> Task prompt
Starting at the line that contains "## 📚 API Documentation", output each line through the end of the data exactly, and nothing more.

> Dataset entries
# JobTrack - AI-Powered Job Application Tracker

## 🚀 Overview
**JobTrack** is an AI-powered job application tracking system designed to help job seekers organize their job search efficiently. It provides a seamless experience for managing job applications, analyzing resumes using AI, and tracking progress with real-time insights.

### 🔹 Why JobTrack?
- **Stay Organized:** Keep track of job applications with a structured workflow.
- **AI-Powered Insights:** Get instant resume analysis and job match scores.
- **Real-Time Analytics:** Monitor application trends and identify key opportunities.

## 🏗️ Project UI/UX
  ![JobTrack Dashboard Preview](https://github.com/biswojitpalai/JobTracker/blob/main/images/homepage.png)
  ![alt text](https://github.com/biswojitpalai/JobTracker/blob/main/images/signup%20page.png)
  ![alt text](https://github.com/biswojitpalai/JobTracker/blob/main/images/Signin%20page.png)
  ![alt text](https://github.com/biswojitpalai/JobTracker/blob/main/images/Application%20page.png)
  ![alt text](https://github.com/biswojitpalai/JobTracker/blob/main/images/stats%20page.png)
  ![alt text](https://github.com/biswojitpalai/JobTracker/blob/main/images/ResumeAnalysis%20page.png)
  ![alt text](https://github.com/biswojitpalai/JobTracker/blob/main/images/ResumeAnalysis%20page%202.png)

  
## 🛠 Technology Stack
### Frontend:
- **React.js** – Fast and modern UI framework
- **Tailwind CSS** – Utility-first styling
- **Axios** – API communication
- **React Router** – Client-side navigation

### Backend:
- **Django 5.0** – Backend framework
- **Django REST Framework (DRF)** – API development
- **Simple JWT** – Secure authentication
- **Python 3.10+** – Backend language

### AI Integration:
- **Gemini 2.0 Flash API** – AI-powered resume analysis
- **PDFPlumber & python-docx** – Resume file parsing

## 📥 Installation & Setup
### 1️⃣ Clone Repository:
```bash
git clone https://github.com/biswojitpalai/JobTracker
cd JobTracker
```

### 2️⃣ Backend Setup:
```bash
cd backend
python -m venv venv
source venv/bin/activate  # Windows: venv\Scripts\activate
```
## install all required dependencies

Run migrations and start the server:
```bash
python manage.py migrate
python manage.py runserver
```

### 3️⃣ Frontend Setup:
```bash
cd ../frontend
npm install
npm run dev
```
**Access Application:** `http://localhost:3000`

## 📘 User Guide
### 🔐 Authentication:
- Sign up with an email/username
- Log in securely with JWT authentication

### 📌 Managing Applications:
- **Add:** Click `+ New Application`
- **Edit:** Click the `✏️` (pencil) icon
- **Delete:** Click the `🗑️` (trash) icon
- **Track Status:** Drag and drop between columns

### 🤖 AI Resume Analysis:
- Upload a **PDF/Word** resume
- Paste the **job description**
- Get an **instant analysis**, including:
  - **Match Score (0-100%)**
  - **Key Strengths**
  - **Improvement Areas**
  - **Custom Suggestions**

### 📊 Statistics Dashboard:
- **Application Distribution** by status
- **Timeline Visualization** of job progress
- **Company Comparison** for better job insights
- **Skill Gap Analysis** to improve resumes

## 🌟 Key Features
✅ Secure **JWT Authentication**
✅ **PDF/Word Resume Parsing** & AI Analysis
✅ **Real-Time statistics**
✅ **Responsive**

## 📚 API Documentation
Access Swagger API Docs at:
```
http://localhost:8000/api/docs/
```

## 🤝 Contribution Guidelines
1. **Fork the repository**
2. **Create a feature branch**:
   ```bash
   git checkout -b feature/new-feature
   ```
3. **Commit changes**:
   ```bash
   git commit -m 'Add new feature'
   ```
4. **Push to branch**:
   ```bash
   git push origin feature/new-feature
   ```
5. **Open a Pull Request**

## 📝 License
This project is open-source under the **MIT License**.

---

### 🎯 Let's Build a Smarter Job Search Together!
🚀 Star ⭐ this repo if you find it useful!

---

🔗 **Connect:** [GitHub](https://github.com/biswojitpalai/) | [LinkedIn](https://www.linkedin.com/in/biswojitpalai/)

> Response box
## 📚 API Documentation
Access Swagger API Docs at:
```
http://localhost:8000/api/docs/
```

## 🤝 Contribution Guidelines
1. **Fork the repository**
2. **Create a feature branch**:
   ```bash
   git checkout -b feature/new-feature
   ```
3. **Commit changes**:
   ```bash
   git commit -m 'Add new feature'
   ```
4. **Push to branch**:
   ```bash
   git push origin feature/new-feature
   ```
5. **Open a Pull Request**

## 📝 License
This project is open-source under the **MIT License**.

---

### 🎯 Let's Build a Smarter Job Search Together!
🚀 Star ⭐ this repo if you find it useful!

---

🔗 **Connect:** [GitHub](https://github.com/biswojitpalai/) | [LinkedIn](https://www.linkedin.com/in/biswojitpalai/)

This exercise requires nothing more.